| from Shallow Water Angler June/July 2008 |
Floundering Over Fluke
The controversy surrounding “flexibility” in the nation’s fishery management law.
Summer flounder or “fluke,” (Paralichthys dentatus) are favorites of family-level anglers. They are the primary target of the mid-Atlantic’s summer headboat business, and they are highly sought after by commercial draggers. Fluke contribute greatly to coastal economies in the mid-Atlantic, but by every legal and scientific definition, the species is overfished.
Thanks to tighter commercial restrictions and recreational limits, spawning stock biomass is four times what it was just 10 years ago. But more restrictions are mandated by the Magnuson-Stevens Fishery Conservation and Management Reauthorization Act, which, with limited exceptions, sets a ten-year deadline for rebuilding overfished stocks. Some fishermen believe that because of such growth in fluke stocks they should not be subject to further regulations that aim to rebuild the population by 2013. These cutbacks would cause temporary economic pain, thus fluke are a divisive issue among anglers, and unfortunately, a source of agreement between a subset of recreational anglers and commercial fishermen.
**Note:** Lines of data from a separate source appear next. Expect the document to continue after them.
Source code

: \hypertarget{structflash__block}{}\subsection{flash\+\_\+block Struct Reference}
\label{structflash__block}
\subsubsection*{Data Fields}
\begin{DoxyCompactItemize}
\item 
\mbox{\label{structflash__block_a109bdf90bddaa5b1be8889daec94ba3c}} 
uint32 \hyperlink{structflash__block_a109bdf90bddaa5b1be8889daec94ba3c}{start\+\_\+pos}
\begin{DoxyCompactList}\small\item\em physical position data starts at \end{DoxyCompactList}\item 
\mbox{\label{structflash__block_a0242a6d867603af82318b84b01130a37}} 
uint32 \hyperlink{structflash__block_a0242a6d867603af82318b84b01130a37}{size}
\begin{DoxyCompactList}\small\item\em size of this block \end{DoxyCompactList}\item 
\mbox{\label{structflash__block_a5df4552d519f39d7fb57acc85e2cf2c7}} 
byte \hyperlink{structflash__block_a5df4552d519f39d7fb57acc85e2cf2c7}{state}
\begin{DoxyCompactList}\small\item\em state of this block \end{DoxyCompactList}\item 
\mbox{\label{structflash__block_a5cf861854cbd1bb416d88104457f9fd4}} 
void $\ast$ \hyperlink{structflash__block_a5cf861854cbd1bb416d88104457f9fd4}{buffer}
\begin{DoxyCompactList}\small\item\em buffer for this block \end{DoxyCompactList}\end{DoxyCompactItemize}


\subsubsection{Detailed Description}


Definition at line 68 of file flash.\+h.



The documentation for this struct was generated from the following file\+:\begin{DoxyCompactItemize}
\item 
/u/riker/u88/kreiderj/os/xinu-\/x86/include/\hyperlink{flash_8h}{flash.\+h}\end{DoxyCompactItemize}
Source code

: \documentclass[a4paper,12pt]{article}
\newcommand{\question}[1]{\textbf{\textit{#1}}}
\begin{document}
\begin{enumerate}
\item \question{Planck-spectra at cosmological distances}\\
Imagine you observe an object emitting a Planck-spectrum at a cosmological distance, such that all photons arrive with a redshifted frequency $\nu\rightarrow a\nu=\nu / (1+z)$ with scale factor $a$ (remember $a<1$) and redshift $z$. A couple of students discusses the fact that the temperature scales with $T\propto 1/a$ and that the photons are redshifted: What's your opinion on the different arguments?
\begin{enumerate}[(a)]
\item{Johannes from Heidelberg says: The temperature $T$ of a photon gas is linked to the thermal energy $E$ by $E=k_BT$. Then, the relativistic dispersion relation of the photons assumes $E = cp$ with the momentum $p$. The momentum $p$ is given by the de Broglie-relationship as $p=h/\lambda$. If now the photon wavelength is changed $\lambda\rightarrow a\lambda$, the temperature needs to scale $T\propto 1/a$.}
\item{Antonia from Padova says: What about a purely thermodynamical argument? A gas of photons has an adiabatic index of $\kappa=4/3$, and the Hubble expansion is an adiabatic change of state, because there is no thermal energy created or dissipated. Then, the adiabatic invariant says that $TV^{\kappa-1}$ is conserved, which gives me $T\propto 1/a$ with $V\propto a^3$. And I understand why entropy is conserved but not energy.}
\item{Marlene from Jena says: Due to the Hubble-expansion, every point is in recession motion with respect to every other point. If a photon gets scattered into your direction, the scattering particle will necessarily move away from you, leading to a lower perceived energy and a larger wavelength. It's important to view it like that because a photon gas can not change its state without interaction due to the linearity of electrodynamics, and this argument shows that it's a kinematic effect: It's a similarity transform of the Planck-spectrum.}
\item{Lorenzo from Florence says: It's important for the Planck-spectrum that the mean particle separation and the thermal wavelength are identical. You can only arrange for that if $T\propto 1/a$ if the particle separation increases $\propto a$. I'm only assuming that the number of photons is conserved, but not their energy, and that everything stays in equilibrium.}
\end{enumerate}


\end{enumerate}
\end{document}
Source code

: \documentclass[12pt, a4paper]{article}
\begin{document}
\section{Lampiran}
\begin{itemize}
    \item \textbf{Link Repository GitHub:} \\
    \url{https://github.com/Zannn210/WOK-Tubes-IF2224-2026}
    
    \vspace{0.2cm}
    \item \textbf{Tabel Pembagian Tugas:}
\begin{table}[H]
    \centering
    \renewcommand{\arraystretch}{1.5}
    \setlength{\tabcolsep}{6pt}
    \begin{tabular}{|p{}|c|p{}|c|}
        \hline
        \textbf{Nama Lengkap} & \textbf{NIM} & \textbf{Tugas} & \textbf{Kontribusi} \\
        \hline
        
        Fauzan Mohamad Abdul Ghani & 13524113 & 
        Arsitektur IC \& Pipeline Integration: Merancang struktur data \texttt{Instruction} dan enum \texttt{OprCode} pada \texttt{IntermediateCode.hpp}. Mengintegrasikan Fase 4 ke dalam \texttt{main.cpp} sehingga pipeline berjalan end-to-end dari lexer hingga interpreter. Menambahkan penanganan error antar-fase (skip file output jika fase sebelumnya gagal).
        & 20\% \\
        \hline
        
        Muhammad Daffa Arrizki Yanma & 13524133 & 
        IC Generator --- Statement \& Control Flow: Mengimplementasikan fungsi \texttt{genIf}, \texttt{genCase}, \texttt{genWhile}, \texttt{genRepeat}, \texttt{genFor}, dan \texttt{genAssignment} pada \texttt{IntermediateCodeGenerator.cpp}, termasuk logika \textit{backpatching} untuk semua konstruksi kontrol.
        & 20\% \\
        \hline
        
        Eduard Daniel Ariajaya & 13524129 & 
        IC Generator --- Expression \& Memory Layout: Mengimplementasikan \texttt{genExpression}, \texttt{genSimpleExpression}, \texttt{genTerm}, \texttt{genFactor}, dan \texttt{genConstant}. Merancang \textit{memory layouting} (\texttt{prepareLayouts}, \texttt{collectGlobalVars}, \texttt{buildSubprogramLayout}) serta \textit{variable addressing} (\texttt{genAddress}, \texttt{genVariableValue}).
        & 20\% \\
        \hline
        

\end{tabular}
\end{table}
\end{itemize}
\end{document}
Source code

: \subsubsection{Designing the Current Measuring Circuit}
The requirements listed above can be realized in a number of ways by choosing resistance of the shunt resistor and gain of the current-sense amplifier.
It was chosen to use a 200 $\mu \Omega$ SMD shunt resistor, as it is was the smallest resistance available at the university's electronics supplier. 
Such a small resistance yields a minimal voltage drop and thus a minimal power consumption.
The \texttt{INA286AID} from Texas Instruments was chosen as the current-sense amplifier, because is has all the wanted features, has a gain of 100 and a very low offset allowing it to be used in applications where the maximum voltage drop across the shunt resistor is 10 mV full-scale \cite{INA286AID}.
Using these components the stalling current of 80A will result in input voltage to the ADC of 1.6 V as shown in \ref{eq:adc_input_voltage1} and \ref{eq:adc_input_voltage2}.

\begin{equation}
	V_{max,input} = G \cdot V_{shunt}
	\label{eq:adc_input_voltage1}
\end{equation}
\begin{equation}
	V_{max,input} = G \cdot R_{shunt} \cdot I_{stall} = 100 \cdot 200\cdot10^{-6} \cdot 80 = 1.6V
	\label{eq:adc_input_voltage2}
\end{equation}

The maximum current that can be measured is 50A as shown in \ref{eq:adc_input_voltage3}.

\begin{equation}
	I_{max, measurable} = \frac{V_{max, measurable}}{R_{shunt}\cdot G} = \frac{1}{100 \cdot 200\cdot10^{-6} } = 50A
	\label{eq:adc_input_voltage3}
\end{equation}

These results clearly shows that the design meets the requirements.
Conservation-minded anglers believe that further sacrifice is a temporary necessity if real conservation goals are to be achieved.
Background
After Congress enacted the Sustainable Fisheries Act in 1996, the Mid-Atlantic Fisheries Management Council (MAFMC) amended the summer flounder management plan. However, amendment provisions tried to balance rebuilding with the economic impacts on fishermen, and political pressure inevitably put too much emphasis on the latter. As a result, when the 1999 quota was set, it only had an 18 percent chance of successfully rebuilding the stock within the timeframe established by federal law.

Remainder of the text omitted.